Reclaim the sounds

A male friend once asked me if women ever fart. Before we get into the finer points concerning that topic, I want to tell you that I am not a squeamish girl at all.

I enjoy toilet humour, and I enjoy embarrassing others with my arsenal of jokes. If you are like my cousin, you will pretend to not have heard me, and shake your head as you look away. But do not assume I will be deterred. I shall continue to make plop plop sounds and gross her (or you) out. Sometimes I annoy her with my dissertation on the low probability of a loud fart being smelly, and conversely, the high probability of a silent fart being smelly. Now that I have established my love for discussions of an excretory nature, we shall move on to more erudite topics such as the sounds these ejections make.

Men seem to take great pleasure in Sounds. They revel in the belches that erupt out of them after a satisfying meal, the air that escapes from the nether regions of their bodies, the burps and the hiccups, the loud yawns that let you count their teeth and guess what they had for lunch. Meanwhile, women are training to hold their bodily releases in, and probably practicing How to Sneeze Daintily at Work. They may also be wondering if they’ve reached that stage where they can fart in front of their significant other – can their relationship withstand this gust of air, are they sufficiently serious about each other for her to be able to give in to her impulses?

Let us go back to the question my friend asked me. I answered in the affirmative, with a large serving of incredulity. Women are human beings too, and so on. I am curious if he became the kind of man who thinks ugly women might be guilty of such uncouth behaviour, but attractive women most certainly do not let out noxious gases from various orifices. (Old women are usually exempted from such scrutiny.)

For the longest time, one of my biggest worries was that my stomach shouldn’t growl in a way that makes everyone else in the room look at me.

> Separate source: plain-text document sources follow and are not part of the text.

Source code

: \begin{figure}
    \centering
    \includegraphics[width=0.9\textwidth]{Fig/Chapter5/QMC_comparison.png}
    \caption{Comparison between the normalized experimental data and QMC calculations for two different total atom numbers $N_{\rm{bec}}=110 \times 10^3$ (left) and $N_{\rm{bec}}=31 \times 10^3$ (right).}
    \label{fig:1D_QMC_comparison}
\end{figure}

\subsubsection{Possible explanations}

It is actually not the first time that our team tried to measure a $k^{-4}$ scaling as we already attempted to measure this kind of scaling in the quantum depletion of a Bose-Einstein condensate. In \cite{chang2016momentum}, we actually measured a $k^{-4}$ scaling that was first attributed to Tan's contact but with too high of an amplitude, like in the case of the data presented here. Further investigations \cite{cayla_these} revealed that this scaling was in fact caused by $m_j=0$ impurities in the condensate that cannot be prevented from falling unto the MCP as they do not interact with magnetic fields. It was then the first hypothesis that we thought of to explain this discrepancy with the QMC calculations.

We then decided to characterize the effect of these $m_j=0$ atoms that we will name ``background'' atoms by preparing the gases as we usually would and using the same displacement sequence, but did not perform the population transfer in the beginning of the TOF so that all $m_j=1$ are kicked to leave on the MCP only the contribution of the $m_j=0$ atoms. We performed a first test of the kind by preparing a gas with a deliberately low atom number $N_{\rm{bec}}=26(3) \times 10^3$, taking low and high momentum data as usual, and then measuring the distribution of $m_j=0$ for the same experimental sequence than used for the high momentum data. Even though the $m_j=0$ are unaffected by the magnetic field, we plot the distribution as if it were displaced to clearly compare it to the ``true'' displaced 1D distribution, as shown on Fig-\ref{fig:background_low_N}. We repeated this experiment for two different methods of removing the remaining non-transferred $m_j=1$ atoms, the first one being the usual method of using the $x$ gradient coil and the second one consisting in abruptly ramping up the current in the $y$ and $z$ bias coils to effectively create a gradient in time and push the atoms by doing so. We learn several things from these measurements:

This happened, of course. And I survived. But I now believe there is no need for politeness when it comes to such matters. Reclaim the sounds. And the smell. We cannot be expected to feel ashamed by how our digestive system chooses to do its job.

P.S. I can burp at will. I could show you if you like.


21 thoughts on “Reclaim the sounds

  1. I am reminded of an episode from Sex and the city. Carrie passes wind in front of Mr.Big, the guy she had ear-marked as the significant other to end all significant others and she freaks out. She believes that she cannot be the sexy desirable date and the farting person at the same time so she wishes earth will gobble her up or something.

    She mentions it to one of her friends who also freaks out about how this is a terrible terrible disaster. All I could do was roll my eyes for 20 odd minutes. In general SATC explores many interesting things that happen to the sex life of a woman who is dating a guy (significant or otherwise). But I just don’t get some episodes like this one. If it happens in a public place I can understand the embarrassment. But if it is a guy whom she slept with 5 times does not realize she has an asshole, then he is an asshole.

    Liked by 1 person

  2. Awesome post, Anu! It’s one of those subjects that annoys me is so sexist. Men are allowed to belch and fart whIle we hold it. I used to get belly aches from not releasing. Imagine my joy when I realised I didn’t have to hold it anymore. Bahah

    Liked by 1 person

  3. That was hilarious!! From My Father Baliah to My Farter Baliah (!), that is quite some variety in your writing! But jokes apart, doing this kind of a write-up requires skill because it can easily get distasteful (should I say, ‘foulsmelly’ given the subject matter?!). But you handled it very well.

    Liked by 1 person

  4. Speaking of reclaiming sounds, isn’t it a divine sound to hear someone say the Tamil word for fart? When you particularly despise something, or when you want to put down that fellow who irritates you to no end or when you’re angry because you’re unable to say anything logical in a heated debate, you can find salvation from all of these situations by simply uttering that two syllable mantra. When the sound of that word escapes your mouth, there’s a freedom that your lips taste, which is far greater than the joy of releasing a thousand silent ones and relishing the look of disgust that curls up on the face of a loved one!